Q: How are technical reports created?

A: Technical reports are created by the Unicode Consortium Technical Committees (UTC and CLDR-TC) in a open, consensus-oriented process. The Unicode Editorial Committee is charged with the preparation of the text for publication and is authorized to make editorial changes or corrections.

Q: What kinds of technical reports exist?

A: There are three kinds of reports: Unicode Technical Reports (UTR), containing informative material,  Unicode Standard Annexes (UAX) which form an integral part of the Unicode Standard and Unicode Technical Standards (UTS), which are independent specifications. They are described in more detail in http://www.unicode.org/reports/about-reports.html.

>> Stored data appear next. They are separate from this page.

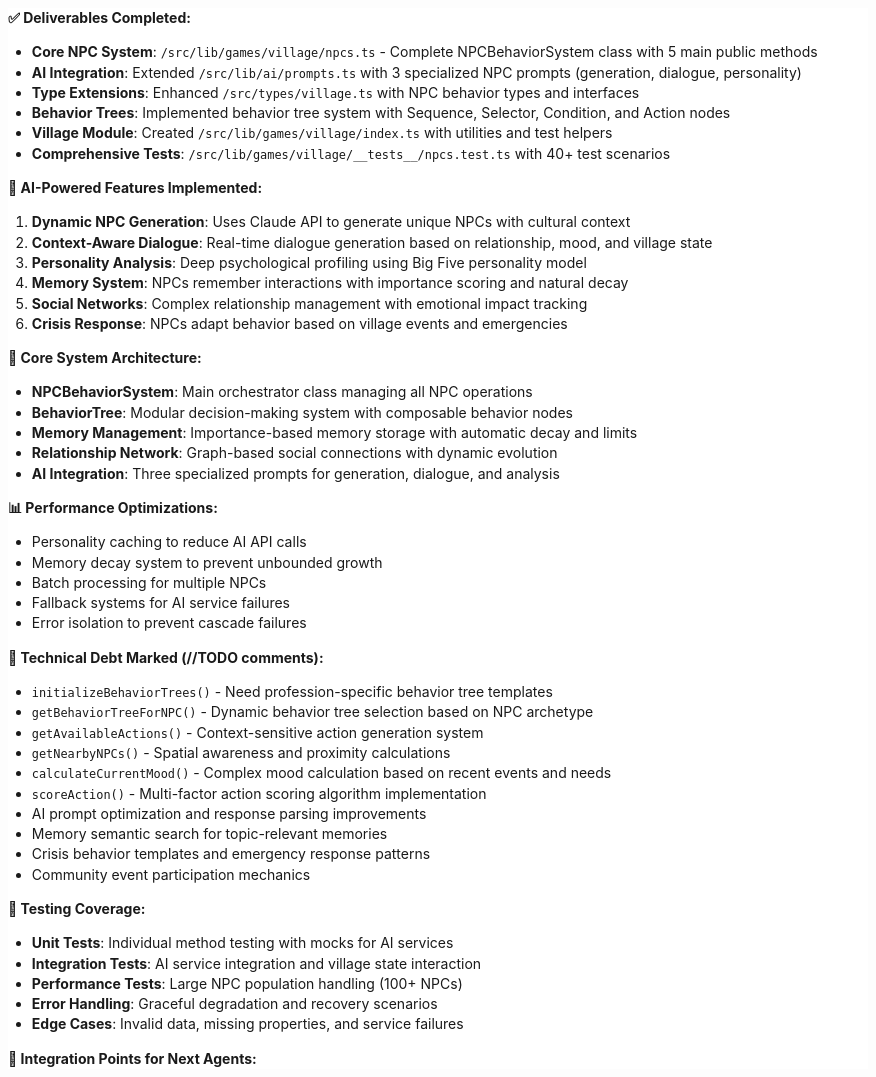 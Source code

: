 **✅ Deliverables Completed:**
- **Core NPC System**: `/src/lib/games/village/npcs.ts` - Complete NPCBehaviorSystem class with 5 main public methods
- **AI Integration**: Extended `/src/lib/ai/prompts.ts` with 3 specialized NPC prompts (generation, dialogue, personality)
- **Type Extensions**: Enhanced `/src/types/village.ts` with NPC behavior types and interfaces
- **Behavior Trees**: Implemented behavior tree system with Sequence, Selector, Condition, and Action nodes
- **Village Module**: Created `/src/lib/games/village/index.ts` with utilities and test helpers
- **Comprehensive Tests**: `/src/lib/games/village/__tests__/npcs.test.ts` with 40+ test scenarios

**🤖 AI-Powered Features Implemented:**
1. **Dynamic NPC Generation**: Uses Claude API to generate unique NPCs with cultural context
2. **Context-Aware Dialogue**: Real-time dialogue generation based on relationship, mood, and village state
3. **Personality Analysis**: Deep psychological profiling using Big Five personality model
4. **Memory System**: NPCs remember interactions with importance scoring and natural decay
5. **Social Networks**: Complex relationship management with emotional impact tracking
6. **Crisis Response**: NPCs adapt behavior based on village events and emergencies

**🧠 Core System Architecture:**
- **NPCBehaviorSystem**: Main orchestrator class managing all NPC operations
- **BehaviorTree**: Modular decision-making system with composable behavior nodes  
- **Memory Management**: Importance-based memory storage with automatic decay and limits
- **Relationship Network**: Graph-based social connections with dynamic evolution
- **AI Integration**: Three specialized prompts for generation, dialogue, and analysis

**📊 Performance Optimizations:**
- Personality caching to reduce AI API calls
- Memory decay system to prevent unbounded growth
- Batch processing for multiple NPCs
- Fallback systems for AI service failures
- Error isolation to prevent cascade failures

**🔧 Technical Debt Marked (//TODO comments):**
- `initializeBehaviorTrees()` - Need profession-specific behavior tree templates
- `getBehaviorTreeForNPC()` - Dynamic behavior tree selection based on NPC archetype
- `getAvailableActions()` - Context-sensitive action generation system
- `getNearbyNPCs()` - Spatial awareness and proximity calculations
- `calculateCurrentMood()` - Complex mood calculation based on recent events and needs
- `scoreAction()` - Multi-factor action scoring algorithm implementation
- AI prompt optimization and response parsing improvements
- Memory semantic search for topic-relevant memories
- Crisis behavior templates and emergency response patterns
- Community event participation mechanics

**🧪 Testing Coverage:**
- **Unit Tests**: Individual method testing with mocks for AI services
- **Integration Tests**: AI service integration and village state interaction
- **Performance Tests**: Large NPC population handling (100+ NPCs)
- **Error Handling**: Graceful degradation and recovery scenarios
- **Edge Cases**: Invalid data, missing properties, and service failures

**🔄 Integration Points for Next Agents:**
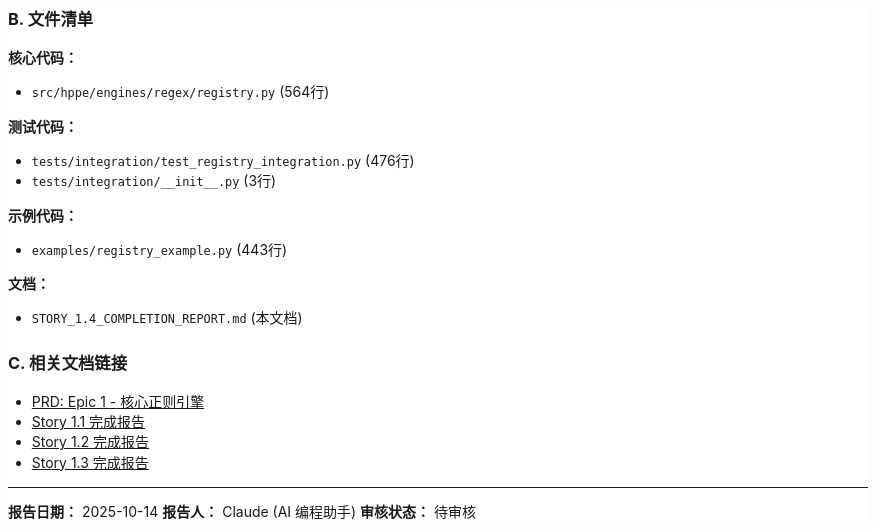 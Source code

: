 ### B. 文件清单

**核心代码：**
- `src/hppe/engines/regex/registry.py` (564行)

**测试代码：**
- `tests/integration/test_registry_integration.py` (476行)
- `tests/integration/__init__.py` (3行)

**示例代码：**
- `examples/registry_example.py` (443行)

**文档：**
- `STORY_1.4_COMPLETION_REPORT.md` (本文档)

### C. 相关文档链接

- [PRD: Epic 1 - 核心正则引擎](docs/prd/epic-1-core-regex-engine.md)
- [Story 1.1 完成报告](STORY_1.1_COMPLETION_REPORT.md)
- [Story 1.2 完成报告](STORY_1.2_COMPLETION_REPORT.md)
- [Story 1.3 完成报告](STORY_1.3_COMPLETION_REPORT.md)

---

**报告日期：** 2025-10-14
**报告人：** Claude (AI 编程助手)
**审核状态：** 待审核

Q: What are the draft stages of a technical report?

A: As technical reports are developed, preliminary versions are posted for public review. A Draft Unicode Technical Report (DUTR) has been approved by the Unicode Technical Committee for public review.  A Proposed Draft Unicode Technical Report (PDUTR) is in the earliest stages of public review. In some cases, earlier drafts may have been working documents in the UTC. A draft of a revision of an existing technical report is identified as a Proposed Update.

Q: How do I find out about changes to technical reports?

A: Significant updates to technical reports are often submitted as Public Review Issues. As part of the public review process, input from a wide variety of users and implementers is received. When they are issued, public review issues are announced on mailing lists, on the Unicode home page, and via social media. The Unicode Technical Reports index page also lists any drafts or proposed updates that are being considered by the UTC.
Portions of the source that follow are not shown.